Cardiff faces the highest flood risk in Britain, dramatic new data reveals

Cardiff is set to be one of the cities most affected by extreme flooding caused by climate change. Credit: PA

Cardiff faces the highest flood risk in Britain, according to new data from a national flood risk model.

By 2050, up to 15.1%, or 33,000, of Cardiff properties will be at risk of flooding.

The model, designed by flood modelling company Fathom, is the first to use climate change data rather than just historic data to predict the areas most at risk.

The model simulates the impact of future climate change when predicting flood hazards for the years 2030, 2050 and 2070.

The new data shows that the UK must "improve forward planning for extreme weather events," according to Professor Paul Bates CBE, Chair of Hydrology at the University of Bristol and co-founder of Fathom.

He also warns that the "people most likely to be affected are the least likely to have the resources to cope with a flood."

Watch: ITV Wales reports on flooding in Cardiff after Storm Jorge in 2020.

  • Which properties are at risk?

The modelling comes as 1.09 million properties across Britain have already been deemed "at risk" of inland or rainfall-driven flooding.

The data suggests that this could rise to 1.35 million by 2050, which would be putting 250,000 extra properties at risk.

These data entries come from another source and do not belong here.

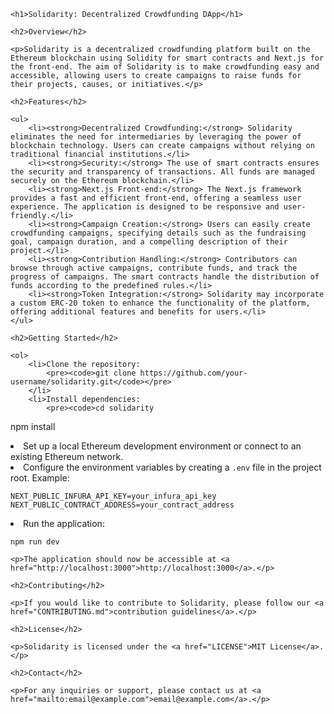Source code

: <!DOCTYPE html>
<html lang="en">

<head>
    <meta charset="UTF-8">
    <meta name="viewport" content="width=device-width, initial-scale=1.0">
    <title>Solidarity: Decentralized Crowdfunding DApp</title>
</head>

<body>

    <h1>Solidarity: Decentralized Crowdfunding DApp</h1>

    <h2>Overview</h2>

    <p>Solidarity is a decentralized crowdfunding platform built on the Ethereum blockchain using Solidity for smart contracts and Next.js for the front-end. The aim of Solidarity is to make crowdfunding easy and accessible, allowing users to create campaigns to raise funds for their projects, causes, or initiatives.</p>

    <h2>Features</h2>

    <ul>
        <li><strong>Decentralized Crowdfunding:</strong> Solidarity eliminates the need for intermediaries by leveraging the power of blockchain technology. Users can create campaigns without relying on traditional financial institutions.</li>
        <li><strong>Security:</strong> The use of smart contracts ensures the security and transparency of transactions. All funds are managed securely on the Ethereum blockchain.</li>
        <li><strong>Next.js Front-end:</strong> The Next.js framework provides a fast and efficient front-end, offering a seamless user experience. The application is designed to be responsive and user-friendly.</li>
        <li><strong>Campaign Creation:</strong> Users can easily create crowdfunding campaigns, specifying details such as the fundraising goal, campaign duration, and a compelling description of their project.</li>
        <li><strong>Contribution Handling:</strong> Contributors can browse through active campaigns, contribute funds, and track the progress of campaigns. The smart contracts handle the distribution of funds according to the predefined rules.</li>
        <li><strong>Token Integration:</strong> Solidarity may incorporate a custom ERC-20 token to enhance the functionality of the platform, offering additional features and benefits for users.</li>
    </ul>

    <h2>Getting Started</h2>

    <ol>
        <li>Clone the repository:
            <pre><code>git clone https://github.com/your-username/solidarity.git</code></pre>
        </li>
        <li>Install dependencies:
            <pre><code>cd solidarity
npm install</code></pre>
        </li>
        <li>Set up a local Ethereum development environment or connect to an existing Ethereum network.</li>
        <li>Configure the environment variables by creating a <code>.env</code> file in the project root. Example:
            <pre><code>NEXT_PUBLIC_INFURA_API_KEY=your_infura_api_key
NEXT_PUBLIC_CONTRACT_ADDRESS=your_contract_address</code></pre>
        </li>
        <li>Run the application:
            <pre><code>npm run dev</code></pre>
        </li>
    </ol>

    <p>The application should now be accessible at <a href="http://localhost:3000">http://localhost:3000</a>.</p>

    <h2>Contributing</h2>

    <p>If you would like to contribute to Solidarity, please follow our <a href="CONTRIBUTING.md">contribution guidelines</a>.</p>

    <h2>License</h2>

    <p>Solidarity is licensed under the <a href="LICENSE">MIT License</a>.</p>

    <h2>Contact</h2>

    <p>For any inquiries or support, please contact us at <a href="mailto:email@example.com">email@example.com</a>.</p>

</body>

</html>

In Cardiff alone, 33,000 properties are predicted to be at risk by 2050 due to the impact of climate change.

1.35 million properties across the UK could be at risk of flooding by 2050. Credit: Dr Oliver Wing, Chief Research Officer, Fathom

  • How has Cardiff been hit by flooding before?

In 2020, extreme weather like Storm Dennis and Storm Jorge caused severe flooding across Wales, and Cardiff was hit particularly hard.

South Wales Police declared 'critical incidents' as parts of Bute Park, Ely, Llandaff and Whitchurch were left submerged and many were evacuated from their homes.

The floodwater also left many businesses, vehicles and train lines under water and unable to operate.But perhaps the most famous incident of extreme flooding in Cardiff was in 1979. The River Taff burst its banks and caused widespread damage to the city – particularly in areas like Canton, Pontcanna, Grangetown and Riverside.

Thousands of homes were under water and many residents had to be evacuated, just days after Christmas.

Watch: Archive footage of Cardiff's 1979 floods shows a circus in Sophia Gardens evacuating its animals to a safety.

  • How is the flood risk being tackled?

After Wales' extreme flooding in 2020, the First Minister pledged up to £10 million in emergency funding for flood victims.

Since then, the Welsh Government has announced a spend of more than £200 million to tackle flooding and problems caused by coastal erosion over the next three years. 

This funding will boost the budget of Natural Resources Wales, which looks after flood defences and local authority funding.

Professor Paul Bates CBE says that going forward, the risks of building on flood plains should be made clearer."In order to prevent placing already vulnerable people in harm’s way, we need to see greater action from government bodies around mitigation and adaptation,” he urges.

A mural near Cardiff city centre depicts what Cardiff could look like in the future if sea levels continue to rise. Credit: ITV Wales
  • How does climate change impact extreme weather?

These newest findings have taken into account climate change data to predict future flooding hazards for the first time.

And, extreme weather is on the rise across the UK, according to Professor Paul Bates CBE.

"In a warming world, the UK can expect to see more extreme flood events like coastal and flash flooding,” he says.

Back in 2019, Wales was the first country in the world to declare a 'climate emergency.'

Then, in 2021, The Welsh Government set out a 'net zero' target for 2050 as part of its commitment to tackling climate change. This means it will work towards balancing greenhouse gas emissions with the amount of gases it is removing from the atmosphere.

But many, like Cardiff climate activist Yasmin Belhadj, have been calling on politicians to do more.